In medicine, alumnus Robert Atkins ('55) developed the Atkins Diet, Henry Heimlich ('47) developed the Heimlich maneuver, Wilson Greatbatch ('50) invented the pacemaker, James Maas ('66; also a faculty member) coined the term "power nap", and C. Everett Koop ('41) served as Surgeon General of the United States.
A number of Cornellians have been prominent innovators.
In literature, Toni Morrison ('50; Nobel laureate) is well known for her novel Beloved, Pearl S. Buck ('25; Nobel laureate) authored The Good Earth, Thomas Pynchon ('59) penned such canonical works of postwar American fiction as Gravity's Rainbow and The Crying of Lot 49, Junot Díaz ('95) wrote The Brief Wondrous Life of Oscar Wao for which he won the Pulitzer Prize for fiction, and E. B. White ('21) authored Charlotte's Web and Stuart Little. Media personalities who have graduated from Cornell include conservative Ann Coulter ('84) and liberals Bill Maher ('78) and Keith Olbermann ('79),
Several Cornellians have also achieved critical acclaim in entertainment.
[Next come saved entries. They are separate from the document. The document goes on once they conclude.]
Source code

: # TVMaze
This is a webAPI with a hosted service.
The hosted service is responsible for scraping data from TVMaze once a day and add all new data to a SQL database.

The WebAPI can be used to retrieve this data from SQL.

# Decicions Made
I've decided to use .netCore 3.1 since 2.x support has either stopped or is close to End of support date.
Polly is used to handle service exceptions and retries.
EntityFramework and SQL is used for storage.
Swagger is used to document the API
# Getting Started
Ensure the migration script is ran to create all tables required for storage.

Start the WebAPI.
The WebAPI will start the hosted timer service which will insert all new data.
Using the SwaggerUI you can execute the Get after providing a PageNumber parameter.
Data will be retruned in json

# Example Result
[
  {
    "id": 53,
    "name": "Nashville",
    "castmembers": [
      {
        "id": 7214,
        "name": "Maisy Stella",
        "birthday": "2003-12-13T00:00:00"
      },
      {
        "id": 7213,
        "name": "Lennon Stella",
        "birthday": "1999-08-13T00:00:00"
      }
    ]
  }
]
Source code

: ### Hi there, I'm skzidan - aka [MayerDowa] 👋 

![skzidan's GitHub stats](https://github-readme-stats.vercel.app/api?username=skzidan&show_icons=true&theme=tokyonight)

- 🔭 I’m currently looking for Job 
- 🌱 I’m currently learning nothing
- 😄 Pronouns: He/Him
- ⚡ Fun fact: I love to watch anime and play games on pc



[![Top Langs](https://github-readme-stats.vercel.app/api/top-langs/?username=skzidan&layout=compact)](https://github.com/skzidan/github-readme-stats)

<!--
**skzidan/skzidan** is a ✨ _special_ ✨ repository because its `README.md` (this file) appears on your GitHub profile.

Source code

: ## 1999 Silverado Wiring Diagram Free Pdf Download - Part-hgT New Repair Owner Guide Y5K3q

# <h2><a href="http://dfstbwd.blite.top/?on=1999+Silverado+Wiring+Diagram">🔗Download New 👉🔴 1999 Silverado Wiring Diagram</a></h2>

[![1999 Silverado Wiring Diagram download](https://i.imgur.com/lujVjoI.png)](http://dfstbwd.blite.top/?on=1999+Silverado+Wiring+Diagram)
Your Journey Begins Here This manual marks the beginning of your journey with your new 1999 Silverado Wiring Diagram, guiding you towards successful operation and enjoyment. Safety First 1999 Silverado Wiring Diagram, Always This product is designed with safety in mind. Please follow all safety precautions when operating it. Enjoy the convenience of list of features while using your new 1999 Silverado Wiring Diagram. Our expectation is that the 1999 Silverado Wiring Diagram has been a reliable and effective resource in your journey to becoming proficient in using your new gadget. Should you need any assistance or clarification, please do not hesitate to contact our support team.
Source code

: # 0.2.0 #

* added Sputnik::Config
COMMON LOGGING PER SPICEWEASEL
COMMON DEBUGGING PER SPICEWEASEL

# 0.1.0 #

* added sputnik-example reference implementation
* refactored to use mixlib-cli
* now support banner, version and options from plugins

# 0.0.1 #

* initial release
In athletics, Cornell graduates include football legend Glenn "Pop" Warner (1894), head coach of the United States men's national soccer team Bruce Arena ('73), National Hockey League commissioner Gary Bettman ('74), six-time Stanley Cup winning hockey goalie Ken Dryden ('69), tennis singles world # 2 Dick Savitt, seven-time US Tennis championships winner William Larned and Toronto Raptors president Bryan Colangelo ('87), and Kyle Dake, four-time NCAA division I wrestling national champion.